A margarita with lime

Oh, the margarita: a staple for every cocktail menu and an absolute necessity for Cinco de Mayo celebrations. The margarita is one of the most adored cocktails in the world. Native to Mexico, the word margarita is Spanish for “daisy.” The jury is still out on who exactly invented the famous margarita, but we’re forever indebted to whoever did. A true MVP. The margarita, as you know it, traditionally consists of tequila, orange liquor, and lime juice. Served with salt and a slice of lime, of course. *Chefs kiss*. But we have something even better. Allow us to introduce your soon-to-be one & only: the Mezcal Margarita.

What Is Mezcal?

The better question would be: what isn’t Mezcal? Mezcal is the liquor of your dreams, the answer to all your prayers. Your new best friend, the best tequila replacement you could ever ask for.

Okay, real talk. Mezcal is a distilled spirit made from agave plants.

The word Mezcal comes from its Mexican heritage, a combination of the Nahuatl terms “metl” and “ixcalli,” meaning “oven-cooked agave.” It’s pronounced m-e-s-c-a-l (in Spanish, z’s are pronounced as s’s).

Mezcal has only three ingredients. Mezcal is quite literally just agave, water… and lots of love. It’s naturally zero carb, low calorie, and always organic. It’s bright and brilliant, delivering complex and layered notes of citrus and tropical fruits with a smooth vegetal quality.

You’re probably drooling right now. Us too. Well, buckle up because we’re just getting started.

What does it taste like?

People always describe Mezcal as smoky, but it’s so much more than that. It’s complex, sweet, and has all kinds of unique undertones that’ll rock your world.

Mezcal undoubtedly has earthy undertones, which is another reason why people describe it as tasting “charred.” The charred aspect may come from the fact that Mezcal is, in fact, cooked in underground firepits, but we’ll get to that in a bit. By roasting the agave hearts (the core of the agave plant), the final product brings us delicious notes of caramel with subtle hints of ginger and cinnamon. Sounds warm and inviting AF, no?

Mezcal is more than just a smoky aroma. It’s a complex aroma with many layers. With notes of citrus, tropical fruits, pineapple, and pear, Rosaluna provides bright notes that (literally) everyone enjoys.

Last but certainly not least, it’s got a very smooth finish. Leading with a hint of agave smoke, Rosaluna finishes with subtle layers of sweet fruit and baking spice. If a physical hug could be put into words, you just read it.

Mezcal vs. Tequila?

No, they aren’t the same. How dare you?

Where is it made?

So, both Mezcal and tequila are made in Mexico. Similar to the nuance of how champagne is specifically made in the Champagne region of northern France, the difference comes down to geography.

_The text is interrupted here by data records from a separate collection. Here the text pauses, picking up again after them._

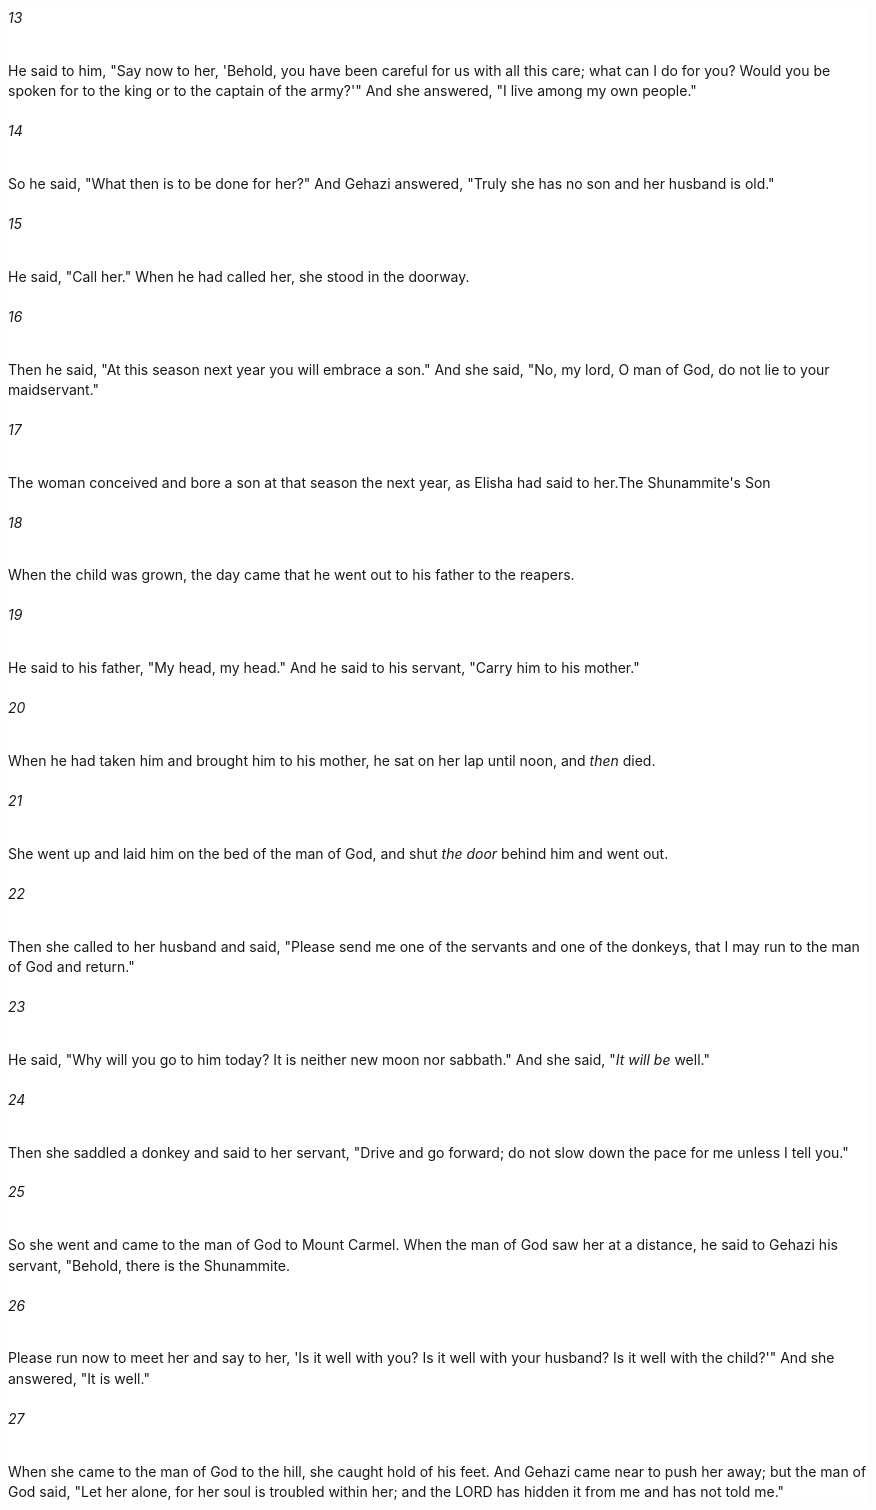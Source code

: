 ###### 13 
He said to him, "Say now to her, 'Behold, you have been careful for us with all this care; what can I do for you? Would you be spoken for to the king or to the captain of the army?'" And she answered, "I live among my own people." 

###### 14 
So he said, "What then is to be done for her?" And Gehazi answered, "Truly she has no son and her husband is old." 

###### 15 
He said, "Call her." When he had called her, she stood in the doorway. 

###### 16 
Then he said, "At this season next year you will embrace a son." And she said, "No, my lord, O man of God, do not lie to your maidservant." 

###### 17 
The woman conceived and bore a son at that season the next year, as Elisha had said to her.The Shunammite's Son 

###### 18 
When the child was grown, the day came that he went out to his father to the reapers. 

###### 19 
He said to his father, "My head, my head." And he said to his servant, "Carry him to his mother." 

###### 20 
When he had taken him and brought him to his mother, he sat on her lap until noon, and _then_ died. 

###### 21 
She went up and laid him on the bed of the man of God, and shut _the door_ behind him and went out. 

###### 22 
Then she called to her husband and said, "Please send me one of the servants and one of the donkeys, that I may run to the man of God and return." 

###### 23 
He said, "Why will you go to him today? It is neither new moon nor sabbath." And she said, "_It will be_ well." 

###### 24 
Then she saddled a donkey and said to her servant, "Drive and go forward; do not slow down the pace for me unless I tell you." 

###### 25 
So she went and came to the man of God to Mount Carmel. When the man of God saw her at a distance, he said to Gehazi his servant, "Behold, there is the Shunammite. 

###### 26 
Please run now to meet her and say to her, 'Is it well with you? Is it well with your husband? Is it well with the child?'" And she answered, "It is well." 

###### 27 
When she came to the man of God to the hill, she caught hold of his feet. And Gehazi came near to push her away; but the man of God said, "Let her alone, for her soul is troubled within her; and the LORD has hidden it from me and has not told me."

Mezcal comes from its true birthplace, in Santiago, Matalán, Oaxaca. Yes, we had to be that specific. The same way we don’t like “outsiders” saying they’re from our hometown when they’re really from the outskirts, Mezcal is somewhat territorial. Oaxaca is where almost 90% of the world’s Mezcal supply comes from. And it’s the particular Matalán soil that gives Mezcal its famous and beloved earthy notes.

Tequila comes from Jalisco, a state northwest of Oaxaca. Some states have overlap for producing these two liquors, but true connoisseurs know the difference.

Where does agave come into play?

Agave plants don’t get enough recognition. Agave literally gives us both Mezcal and tequila (!) - we owe it our life.

There are over 200 types of agave plants. Agaves are found in warm climates, such as Mexico. Of these 200 agave plants, Mezcal can be made from 30 of them. Tequila, on the other hand, can only be made from one: blue weber agave.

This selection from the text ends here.